In his book The Fourth Age, Byron Reese illustrates the story of the invention of chess.
“About a thousand years ago, a mathematician in what is today India is said to have brought his creation to the ruler, and showed him how the game is played. The ruler, quite impressed, asked the mathematician what he wanted for a reward. The mathematician responded that he was a humble man and his needs were few. He simply asked that a single grain of rice be placed on the first square of the chessboard. Then two on the second, four on the third, each square doubling along the way. All he wanted was the rice that would be on the sixty-fourth square.

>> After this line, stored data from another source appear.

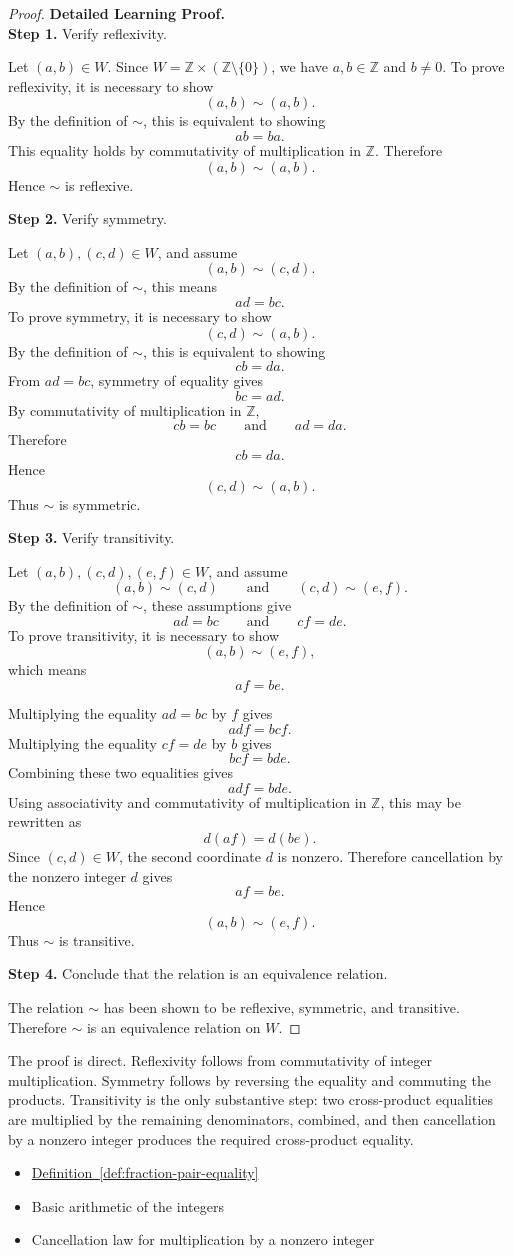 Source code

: \begin{proof}
\textbf{Detailed Learning Proof.}~\\

\textbf{Step 1.} Verify reflexivity.

Let $(a,b)\in W$. Since $W=\mathbb{Z}\times(\mathbb{Z}\setminus\{0\})$,
we have $a,b\in\mathbb{Z}$ and $b\neq 0$. To prove reflexivity, it is
necessary to show
\[
(a,b)\sim(a,b).
\]
By the definition of $\sim$, this is equivalent to showing
\[
ab=ba.
\]
This equality holds by commutativity of multiplication in $\mathbb{Z}$.
Therefore
\[
(a,b)\sim(a,b).
\]
Hence $\sim$ is reflexive.

\textbf{Step 2.} Verify symmetry.

Let $(a,b),(c,d)\in W$, and assume
\[
(a,b)\sim(c,d).
\]
By the definition of $\sim$, this means
\[
ad=bc.
\]
To prove symmetry, it is necessary to show
\[
(c,d)\sim(a,b).
\]
By the definition of $\sim$, this is equivalent to showing
\[
cb=da.
\]
From $ad=bc$, symmetry of equality gives
\[
bc=ad.
\]
By commutativity of multiplication in $\mathbb{Z}$,
\[
cb=bc
\qquad\text{and}\qquad
ad=da.
\]
Therefore
\[
cb=da.
\]
Hence
\[
(c,d)\sim(a,b).
\]
Thus $\sim$ is symmetric.

\textbf{Step 3.} Verify transitivity.

Let $(a,b),(c,d),(e,f)\in W$, and assume
\[
(a,b)\sim(c,d)
\qquad\text{and}\qquad
(c,d)\sim(e,f).
\]
By the definition of $\sim$, these assumptions give
\[
ad=bc
\qquad\text{and}\qquad
cf=de.
\]
To prove transitivity, it is necessary to show
\[
(a,b)\sim(e,f),
\]
which means
\[
af=be.
\]

Multiplying the equality $ad=bc$ by $f$ gives
\[
adf=bcf.
\]
Multiplying the equality $cf=de$ by $b$ gives
\[
bcf=bde.
\]
Combining these two equalities gives
\[
adf=bde.
\]
Using associativity and commutativity of multiplication in $\mathbb{Z}$,
this may be rewritten as
\[
d(af)=d(be).
\]
Since $(c,d)\in W$, the second coordinate $d$ is nonzero. Therefore
cancellation by the nonzero integer $d$ gives
\[
af=be.
\]
Hence
\[
(a,b)\sim(e,f).
\]
Thus $\sim$ is transitive.

\textbf{Step 4.} Conclude that the relation is an equivalence relation.

The relation $\sim$ has been shown to be reflexive, symmetric, and
transitive. Therefore $\sim$ is an equivalence relation on $W$.
\end{proof}

\begin{remark*}
The proof is direct. Reflexivity follows from commutativity of integer
multiplication. Symmetry follows by reversing the equality and commuting
the products. Transitivity is the only substantive step: two cross-product
equalities are multiplied by the remaining denominators, combined, and
then cancellation by a nonzero integer produces the required cross-product
equality.
\end{remark*}

\begin{dependencies}
\begin{itemize}
  \item \hyperref[def:fraction-pair-equality]{Definition~\ref*{def:fraction-pair-equality}}
  \item Basic arithmetic of the integers
  \item Cancellation law for multiplication by a nonzero integer
\end{itemize}
\end{dependencies}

So how much rice do you think this is? Given my setup to the story, you know it will be a big number. But just imagine what that much rice would look like. Would it fill a silo? A warehouse? It is actually more rice than has been cultivated in the entire history of humanity’’
At the end of his 64 squares to put it into numbers, the mathematician would have had 18,446,744,073,710,149,632 grains of rice.
Chances are that you have heard some variation on this story time and again throughout your lifetime. The end result of compounding is extremely appealing to us, and yet very few people are naturally taking advantage of it when it comes to their money.
Compounding your money works in much the same way that it worked for the mathematician in Reese’s story. The longer you stay invested in the market, the more of your gain will disproportionately come from your early gains rather than your capital. However, you might need to see where those numbers are really coming from.
Let’s take a look at a theoretical example. In our scenario, you are going to begin with a $10,000 starting balance and will make no other contributions. Assuming that you earn a 10 percent per year (linear return), you would have a balance of roughly $25,900 in ten years. Just under 40 percent of that money came from your own contributions. The rest was accrued through interest on your initial balance.
How would the balance look in thirty years? Well, you would have roughly $174,000 in your account. Now, your initial balance makes up just six percent of the total portfolio amount – a shocking statistic! You did virtually no work at all after investing your first $10,000 and the compounded interest has given you great returns. The real star of the show is the compounding which served to accelerate your gains throughout the years.
The truth of the matter is really quite simple: nothing is more powerful than compounded returns over a long period of time. A market return will never be strictly linear, so our example might not be exactly how your own investments turn out. Not to mention, different people will have different needs based on their time horizon and risk tolerance. However, the truth is still the same across the board. It is best to invest what you can now to take advantage of those compounding returns moving forward.
What Should You Do?
You might already know that compounding is the way to go if you want to earn the most on your investments, but what should you do in the here and now? Many people spend hours and hours trying to predict where the market is headed. However, there are better ways to spend your precious time and yield much better results on your investments.
The best advice that any financial planner can give you is to start today. The sooner you are able to begin saving, the more time you will have on your side for your money to work harder on your behalf. As you saw in our example, even a small initial investment can pay off majorly when it is left to compound the interest over the long haul.
No matter what your needs are or what goals you have, you should be taking the long view for your investments. Plan to spend years in the market instead of trying to cash out quickly. Most people have learned the hard way that it is nearly impossible to time the market. Instead, plan on spending time in the market if you want to make your fortune.
By starting today and letting your money work hard while you sit back, you can become just as rich as the mathematician who invented chess. Take the long view and start today to be as successful as possible.